Я помню все слишком хорошо. Слишком!

Быстро пройдя через прихожую, иду на кухню, с которой доносятся звуки активной деятельности: жужжит кофемашина, хлопают ящики.

Наверное, мне нужно выжечь себе глаза, чтобы тело так не бесилось, когда вижу Зотова, но это, вполне возможно, не поможет. Ведь остается еще его голос, его прикосновения, которые, кажется, с другими никак не спутать…

Марк снова колдует над плитой, одетый в футболку и пижамные штаны.

Не знаю, где он спал, но выглядит очень бодрым и энергичным. Я успела забыть, какой заразительной бывает его энергичность. Какой притягательной и магнетической. Для меня, а за других… я не хочу говорить.

Его волосы слегка влажные после душа, и, представив запах его тела в эту минуту, глотаю чертовы слюни.

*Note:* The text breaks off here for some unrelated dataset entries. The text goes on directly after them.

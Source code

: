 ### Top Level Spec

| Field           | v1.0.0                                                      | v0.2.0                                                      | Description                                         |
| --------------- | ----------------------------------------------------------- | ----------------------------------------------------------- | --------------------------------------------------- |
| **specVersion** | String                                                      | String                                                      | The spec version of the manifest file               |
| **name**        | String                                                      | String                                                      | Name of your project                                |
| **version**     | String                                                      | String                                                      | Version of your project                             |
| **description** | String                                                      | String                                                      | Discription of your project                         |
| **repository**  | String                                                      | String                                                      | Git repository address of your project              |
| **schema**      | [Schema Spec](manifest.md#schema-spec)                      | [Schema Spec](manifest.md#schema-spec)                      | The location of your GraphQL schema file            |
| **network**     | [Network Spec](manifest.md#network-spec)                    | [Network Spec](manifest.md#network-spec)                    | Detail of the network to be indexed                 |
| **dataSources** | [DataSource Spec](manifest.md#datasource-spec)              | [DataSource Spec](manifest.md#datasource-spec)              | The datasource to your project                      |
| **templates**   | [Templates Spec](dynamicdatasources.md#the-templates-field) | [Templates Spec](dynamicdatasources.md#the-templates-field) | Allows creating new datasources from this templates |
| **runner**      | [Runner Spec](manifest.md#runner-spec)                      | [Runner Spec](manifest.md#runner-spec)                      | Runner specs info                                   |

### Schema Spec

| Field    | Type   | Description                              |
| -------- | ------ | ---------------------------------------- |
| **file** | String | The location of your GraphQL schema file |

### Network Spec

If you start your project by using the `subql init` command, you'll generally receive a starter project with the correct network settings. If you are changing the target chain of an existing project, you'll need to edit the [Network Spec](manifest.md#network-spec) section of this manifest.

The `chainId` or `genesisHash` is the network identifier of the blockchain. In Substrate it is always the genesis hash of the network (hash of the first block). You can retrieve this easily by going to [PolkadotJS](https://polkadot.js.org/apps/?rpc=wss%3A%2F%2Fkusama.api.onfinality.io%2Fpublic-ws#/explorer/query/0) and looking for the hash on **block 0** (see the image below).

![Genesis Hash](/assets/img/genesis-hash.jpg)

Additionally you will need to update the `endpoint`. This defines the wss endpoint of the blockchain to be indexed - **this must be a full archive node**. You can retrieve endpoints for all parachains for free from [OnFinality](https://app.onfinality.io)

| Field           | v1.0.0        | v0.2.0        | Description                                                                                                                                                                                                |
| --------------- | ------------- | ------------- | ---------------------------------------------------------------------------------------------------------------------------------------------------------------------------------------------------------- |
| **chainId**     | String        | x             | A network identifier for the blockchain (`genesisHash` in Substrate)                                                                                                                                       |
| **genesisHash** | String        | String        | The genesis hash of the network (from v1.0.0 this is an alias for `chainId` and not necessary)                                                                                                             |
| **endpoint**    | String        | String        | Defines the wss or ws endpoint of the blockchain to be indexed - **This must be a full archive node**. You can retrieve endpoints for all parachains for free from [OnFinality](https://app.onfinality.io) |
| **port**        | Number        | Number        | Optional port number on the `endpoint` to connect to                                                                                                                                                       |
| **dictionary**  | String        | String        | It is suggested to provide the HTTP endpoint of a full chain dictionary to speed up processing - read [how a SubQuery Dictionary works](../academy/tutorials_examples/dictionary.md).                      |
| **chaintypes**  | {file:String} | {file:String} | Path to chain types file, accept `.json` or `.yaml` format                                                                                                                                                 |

Затолкав ладони в задние карманы джинсов, останавливаюсь на пороге и торопливо говорю:

— Доброе утро.

В отличии от Зотова я помята с ног до головы, ведь спала в одежде, но, повернув голову, Марк окидывает меня таким взглядом, от которого под кожей немного печет.

Сделав глоток кофе из “новогодней” кружки, отвечает:

— Доброе…

Думать о его словах… о совместном будущем, мне страшно! Это равносильно тому, чтобы ступить обеими ногами в омут, но прямой взгляд на том конце кухни уверяет, что ничего отматывать Марк не собирается.

— Который час? — спрашиваю нервно.

— Почти девять. Кофе?

— Ты не видел мой телефон?

— Он здесь… — подбородком кивает на подоконник.

Подлетев к окну, включаю телефон и принимаю уведомления о пропущенных вызовах. От отца и от Власова.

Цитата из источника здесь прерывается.